Document images with source code:
>>>>
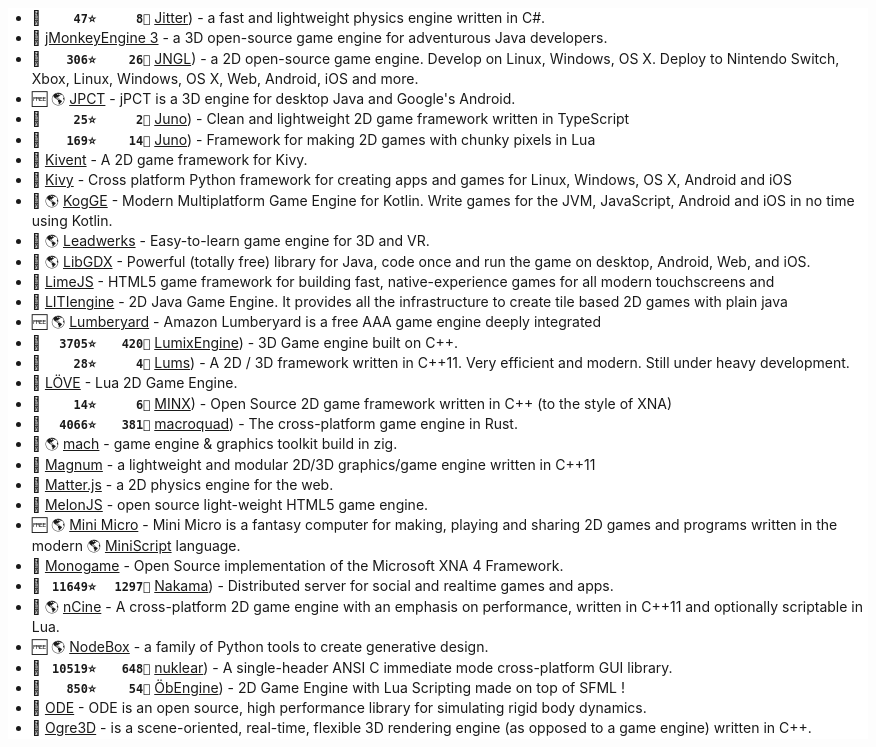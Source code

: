 - :tada: <b><code>&nbsp;&nbsp;&nbsp;&nbsp;47⭐</code></b> <b><code>&nbsp;&nbsp;&nbsp;&nbsp;&nbsp;8🍴</code></b> [Jitter](https://github.com/mattleibow/jitterphysics)) - a fast and lightweight physics engine written in C#.
- :tada: [jMonkeyEngine 3](http://jmonkeyengine.org/) - a 3D open-source game engine for adventurous Java developers.
- :tada: <b><code>&nbsp;&nbsp;&nbsp;306⭐</code></b> <b><code>&nbsp;&nbsp;&nbsp;&nbsp;26🍴</code></b> [JNGL](https://github.com/jhasse/jngl)) - a 2D open-source game engine. Develop on Linux, Windows, OS X. Deploy to Nintendo Switch, Xbox, Linux, Windows, OS X, Web, Android, iOS and more.
- :free: 🌎 [JPCT](www.jpct.net/) - jPCT is a 3D engine for desktop Java and Google's Android.
- :tada: <b><code>&nbsp;&nbsp;&nbsp;&nbsp;25⭐</code></b> <b><code>&nbsp;&nbsp;&nbsp;&nbsp;&nbsp;2🍴</code></b> [Juno](https://github.com/digitsensitive/juno)) - Clean and lightweight 2D game framework written in TypeScript
- :tada: <b><code>&nbsp;&nbsp;&nbsp;169⭐</code></b> <b><code>&nbsp;&nbsp;&nbsp;&nbsp;14🍴</code></b> [Juno](https://github.com/rxi/juno)) - Framework for making 2D games with chunky pixels in Lua
- :tada: [Kivent](http://kivent.org/) - A 2D game framework for Kivy.
- :tada: [Kivy](http://kivy.org) - Cross platform Python framework for creating apps and games for Linux, Windows, OS X, Android and iOS
- :tada: 🌎 [KogGE](korge.soywiz.com) - Modern Multiplatform Game Engine for Kotlin. Write games for the JVM, JavaScript, Android and iOS in no time using Kotlin.
- :money_with_wings: 🌎 [Leadwerks](www.leadwerks.com/) - Easy-to-learn game engine for 3D and VR.
- :tada: 🌎 [LibGDX](libgdx.com/) - Powerful (totally free) library for Java, code once and run the game on desktop, Android, Web, and iOS.
- :tada: [LimeJS](http://www.limejs.com/) - HTML5 game framework for building fast, native-experience games for all modern touchscreens and
- :tada: [LITIengine](http://litiengine.com/) - 2D Java Game Engine. It provides all the infrastructure to create tile based 2D games with plain java
- :free: 🌎 [Lumberyard](aws.amazon.com/lumberyard/) - Amazon Lumberyard is a free AAA game engine deeply integrated
- :tada: <b><code>&nbsp;&nbsp;3705⭐</code></b> <b><code>&nbsp;&nbsp;&nbsp;420🍴</code></b> [LumixEngine](https://github.com/nem0/LumixEngine)) - 3D Game engine built on C++.
- :tada: <b><code>&nbsp;&nbsp;&nbsp;&nbsp;28⭐</code></b> <b><code>&nbsp;&nbsp;&nbsp;&nbsp;&nbsp;4🍴</code></b> [Lums](https://github.com/lums-proj/Lums)) - A 2D / 3D framework written in C++11. Very efficient and modern. Still under heavy development.
- :tada: [LÖVE](http://love2d.org) - Lua 2D Game Engine.
- :tada: <b><code>&nbsp;&nbsp;&nbsp;&nbsp;14⭐</code></b> <b><code>&nbsp;&nbsp;&nbsp;&nbsp;&nbsp;6🍴</code></b> [MINX](https://github.com/GearChicken/MINX)) - Open Source 2D game framework written in C++ (to the style of XNA)
- :tada: <b><code>&nbsp;&nbsp;4066⭐</code></b> <b><code>&nbsp;&nbsp;&nbsp;381🍴</code></b> [macroquad](https://github.com/not-fl3/macroquad)) - The cross-platform game engine in Rust.
- :tada: 🌎 [mach](machengine.org/) - game engine & graphics toolkit build in zig.
- :tada: [Magnum](http://magnum.graphics/) - a lightweight and modular 2D/3D graphics/game engine written in C++11
- :tada: [Matter.js](http://brm.io/matter-js/) - a 2D physics engine for the web.
- :tada: [MelonJS](http://melonjs.org) - open source light-weight HTML5 game engine.
- :free: 🌎 [Mini Micro](miniscript.org/MiniMicro/) - Mini Micro is a fantasy computer for making, playing and sharing 2D games and programs written in the modern 🌎 [MiniScript](miniscript.org) language.
- :tada: [Monogame](http://www.monogame.net/) - Open Source implementation of the Microsoft XNA 4 Framework.
- :tada: <b><code>&nbsp;11649⭐</code></b> <b><code>&nbsp;&nbsp;1297🍴</code></b> [Nakama](https://github.com/heroiclabs/nakama)) - Distributed server for social and realtime games and apps.
- :tada: 🌎 [nCine](ncine.github.io/) - A cross-platform 2D game engine with an emphasis on performance, written in C++11 and optionally scriptable in Lua.
- :free: 🌎 [NodeBox](www.nodebox.net/) - a family of Python tools to create generative design.
- :tada: <b><code>&nbsp;10519⭐</code></b> <b><code>&nbsp;&nbsp;&nbsp;648🍴</code></b> [nuklear](https://github.com/Immediate-Mode-UI/Nuklear)) - A single-header ANSI C immediate mode cross-platform GUI library.
- :tada: <b><code>&nbsp;&nbsp;&nbsp;850⭐</code></b> <b><code>&nbsp;&nbsp;&nbsp;&nbsp;54🍴</code></b> [ÖbEngine](https://github.com/Sygmei/ObEngine)) - 2D Game Engine with Lua Scripting made on top of SFML !
- :tada: [ODE](http://www.ode.org/) - ODE is an open source, high performance library for simulating rigid body dynamics.
- :tada: [Ogre3D](http://www.ogre3d.org/) - is a scene-oriented, real-time, flexible 3D rendering engine (as opposed to a game engine) written in C++.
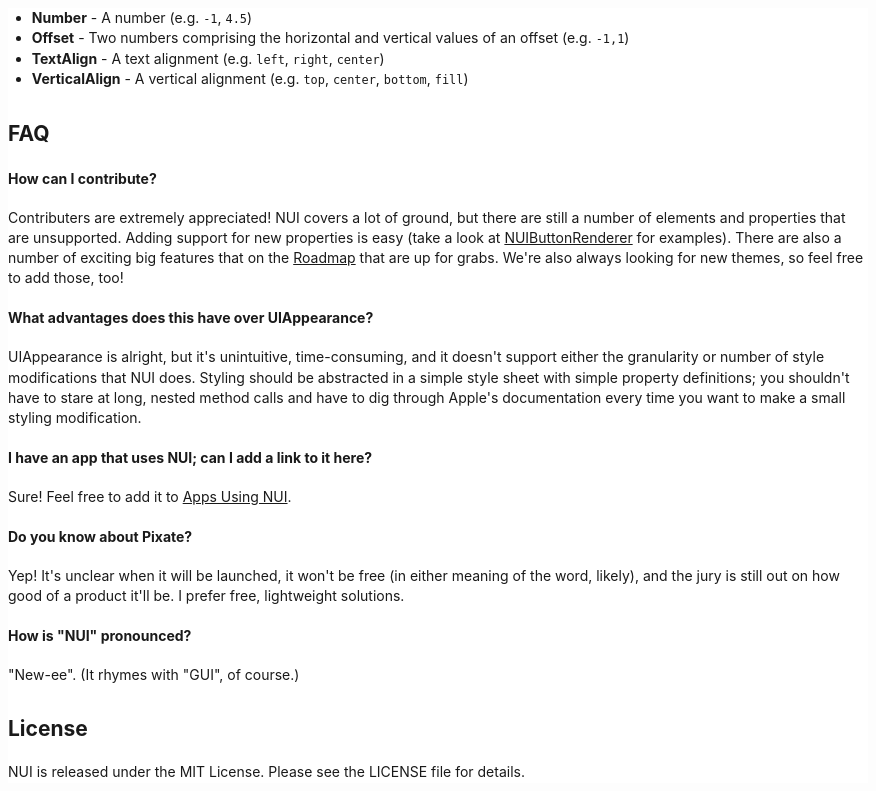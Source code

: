 * **Number** - A number (e.g. `-1`, `4.5`)
* **Offset** - Two numbers comprising the horizontal and vertical values of an offset (e.g. `-1,1`)
* **TextAlign** - A text alignment (e.g. `left`, `right`, `center`)
* **VerticalAlign** - A vertical alignment (e.g. `top`, `center`, `bottom`, `fill`)

FAQ
---

#### How can I contribute?

Contributers are extremely appreciated! NUI covers a lot of ground, but there are still a number of elements and properties that are unsupported. Adding support for new properties is easy (take a look at [NUIButtonRenderer](https://github.com/tombenner/nui/blob/master/NUI/Core/Renderers/NUIButtonRenderer.m) for examples). There are also a number of exciting big features that on the [Roadmap](https://github.com/tombenner/nui/wiki/Roadmap) that are up for grabs. We're also always looking for new themes, so feel free to add those, too!

#### What advantages does this have over UIAppearance?

UIAppearance is alright, but it's unintuitive, time-consuming, and it doesn't support either the granularity or number of style modifications that NUI does. Styling should be abstracted in a simple style sheet with simple property definitions; you shouldn't have to stare at long, nested method calls and have to dig through Apple's documentation every time you want to make a small styling modification.

#### I have an app that uses NUI; can I add a link to it here?

Sure! Feel free to add it to [Apps Using NUI](https://github.com/tombenner/nui/wiki/Apps-Using-NUI).

#### Do you know about Pixate?

Yep! It's unclear when it will be launched, it won't be free (in either meaning of the word, likely), and the jury is still out on how good of a product it'll be. I prefer free, lightweight solutions.

#### How is "NUI" pronounced?

"New-ee". (It rhymes with "GUI", of course.)

License
-------

NUI is released under the MIT License. Please see the LICENSE file for details.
<<<<
EXERCISE INSTRUCTIONS →
Output the line holding "Yep! It's unclear", then every later line through the end of the records above, exactly as given and nothing else.

SOLUTION →
Yep! It's unclear when it will be launched, it won't be free (in either meaning of the word, likely), and the jury is still out on how good of a product it'll be. I prefer free, lightweight solutions.

#### How is "NUI" pronounced?

"New-ee". (It rhymes with "GUI", of course.)

License
-------

NUI is released under the MIT License. Please see the LICENSE file for details.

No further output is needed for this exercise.